The act of writing, as Keith Hjortshoj in Understanding Writing Blocks has observed, is a physical act--a "psychophysical process." I love what Hjortshoj says about this when he's talking about blocked academic writers: "Because scholars tend to view writing primarily as a mental activity, they are often inattentive to what they are actually doing, and where, and for how long. They want to tell me what they have been reading and thinking, or thinking about doing, or thinking about writing, or thinking about their difficulties... All of this is interesting, but I also want to know where their bodies have been moving."

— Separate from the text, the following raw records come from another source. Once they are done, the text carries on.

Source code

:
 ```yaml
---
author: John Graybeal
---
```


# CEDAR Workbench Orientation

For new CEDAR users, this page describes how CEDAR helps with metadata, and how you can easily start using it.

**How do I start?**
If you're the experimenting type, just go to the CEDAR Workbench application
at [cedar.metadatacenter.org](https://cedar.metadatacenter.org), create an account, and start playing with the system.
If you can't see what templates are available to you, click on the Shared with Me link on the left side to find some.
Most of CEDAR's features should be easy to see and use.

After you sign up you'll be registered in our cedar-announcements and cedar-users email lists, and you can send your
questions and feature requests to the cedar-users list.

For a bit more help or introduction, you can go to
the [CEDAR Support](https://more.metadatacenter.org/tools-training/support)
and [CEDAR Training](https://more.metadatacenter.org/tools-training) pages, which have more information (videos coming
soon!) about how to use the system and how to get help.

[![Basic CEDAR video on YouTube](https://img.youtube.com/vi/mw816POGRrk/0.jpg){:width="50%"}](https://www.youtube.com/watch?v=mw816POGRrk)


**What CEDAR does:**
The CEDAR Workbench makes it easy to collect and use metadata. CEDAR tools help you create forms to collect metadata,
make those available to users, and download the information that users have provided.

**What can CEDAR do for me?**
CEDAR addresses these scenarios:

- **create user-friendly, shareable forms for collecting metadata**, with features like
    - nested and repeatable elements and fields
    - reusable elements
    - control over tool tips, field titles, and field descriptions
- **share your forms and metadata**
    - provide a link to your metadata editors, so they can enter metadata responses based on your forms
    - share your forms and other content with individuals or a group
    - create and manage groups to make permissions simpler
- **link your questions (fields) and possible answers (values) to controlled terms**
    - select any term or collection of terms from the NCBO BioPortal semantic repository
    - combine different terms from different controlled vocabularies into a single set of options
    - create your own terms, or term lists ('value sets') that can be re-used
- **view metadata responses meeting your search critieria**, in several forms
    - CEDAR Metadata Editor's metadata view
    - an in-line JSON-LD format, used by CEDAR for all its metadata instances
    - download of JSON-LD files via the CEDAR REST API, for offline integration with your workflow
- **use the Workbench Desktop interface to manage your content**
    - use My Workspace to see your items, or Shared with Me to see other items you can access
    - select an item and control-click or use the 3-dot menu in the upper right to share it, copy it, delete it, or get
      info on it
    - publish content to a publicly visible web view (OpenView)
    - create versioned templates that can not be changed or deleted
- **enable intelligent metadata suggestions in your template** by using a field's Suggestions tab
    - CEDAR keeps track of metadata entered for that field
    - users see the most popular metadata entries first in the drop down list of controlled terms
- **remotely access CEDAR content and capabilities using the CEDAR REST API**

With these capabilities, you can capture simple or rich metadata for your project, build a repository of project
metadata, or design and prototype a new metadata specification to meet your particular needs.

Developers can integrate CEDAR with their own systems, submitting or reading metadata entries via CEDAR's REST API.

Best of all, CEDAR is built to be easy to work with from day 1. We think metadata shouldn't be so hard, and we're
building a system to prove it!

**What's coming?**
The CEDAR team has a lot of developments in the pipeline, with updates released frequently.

It is important to watch letters and words form in our handwriting--to draw our writing--because then we start to slow down. We slow down enough to notice. Notice what? Our breathing and pulse. Because this use of language is slightly asynchronous with the speed and fluency of our inner conversation (meaning that we form words slower than we say them to ourselves, in our heads), a certain watchfulness happens which is a form of mindfulness.
Watching your words form like this is similar to mindful walking or mindful eating. It's the joining of awareness with activity and brings a sense of heightened calm. It's a good state to be in to find ideas and words.
Additionally, this sort of watchfulness enhances something that normally happens whenever we see a word. Seeing our words triggers hearing those words. The sound of words become more stretched out with the slower pace of our handwriting. Vowels sing, consonants clop, land on the floor, and tie ideas together. Moreover, the more we hear our words, the more likely we will be connected to our intrapersonal or internal dialog which is so essential to writing with fluency and ease.
Finally, because we are writing more slowly, we are more focused on the moment. We are less likely to think about audience or the future of our writing. We are less likely to feel anxious or to falter because we don't typically associate "drawing our words" with the type of production sought by teachers, bosses, or editors.
Practice drawing your words--including noticing the shadows of the pen, the hand, the fingers. See the letters as lines containing sound, emerging from the tiny opening at the tip of the pen.